Task brief:
A single number is needed: how many lines of the data hold the word "version".

Data to process:
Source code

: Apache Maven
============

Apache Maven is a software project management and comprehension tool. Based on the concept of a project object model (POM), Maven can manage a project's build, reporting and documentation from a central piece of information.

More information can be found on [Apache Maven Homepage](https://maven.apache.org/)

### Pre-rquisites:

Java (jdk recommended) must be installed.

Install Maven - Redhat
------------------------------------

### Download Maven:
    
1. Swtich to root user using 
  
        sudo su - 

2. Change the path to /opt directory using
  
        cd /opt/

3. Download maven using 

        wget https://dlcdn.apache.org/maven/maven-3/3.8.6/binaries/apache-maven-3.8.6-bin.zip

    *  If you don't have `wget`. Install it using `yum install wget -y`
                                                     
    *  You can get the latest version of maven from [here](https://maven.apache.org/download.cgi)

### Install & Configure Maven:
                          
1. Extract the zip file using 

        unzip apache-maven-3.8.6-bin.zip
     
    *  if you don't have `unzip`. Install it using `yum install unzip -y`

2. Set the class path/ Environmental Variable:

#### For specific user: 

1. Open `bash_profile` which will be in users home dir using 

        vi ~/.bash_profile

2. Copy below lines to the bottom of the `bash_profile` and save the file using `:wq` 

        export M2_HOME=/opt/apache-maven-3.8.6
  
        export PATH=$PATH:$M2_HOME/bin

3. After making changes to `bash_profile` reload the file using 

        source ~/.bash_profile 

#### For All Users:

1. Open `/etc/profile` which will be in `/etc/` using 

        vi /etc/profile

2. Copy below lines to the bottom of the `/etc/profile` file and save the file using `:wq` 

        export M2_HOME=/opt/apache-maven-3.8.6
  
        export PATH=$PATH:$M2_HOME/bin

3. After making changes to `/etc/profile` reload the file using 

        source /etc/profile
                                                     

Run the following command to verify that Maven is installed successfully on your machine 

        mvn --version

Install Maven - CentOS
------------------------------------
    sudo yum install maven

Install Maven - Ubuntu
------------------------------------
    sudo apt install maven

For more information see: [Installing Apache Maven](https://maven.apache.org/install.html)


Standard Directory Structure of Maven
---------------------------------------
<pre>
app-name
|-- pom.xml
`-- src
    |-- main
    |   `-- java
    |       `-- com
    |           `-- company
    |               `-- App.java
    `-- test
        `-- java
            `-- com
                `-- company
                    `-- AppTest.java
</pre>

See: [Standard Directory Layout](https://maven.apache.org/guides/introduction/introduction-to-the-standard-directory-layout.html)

Solution:
2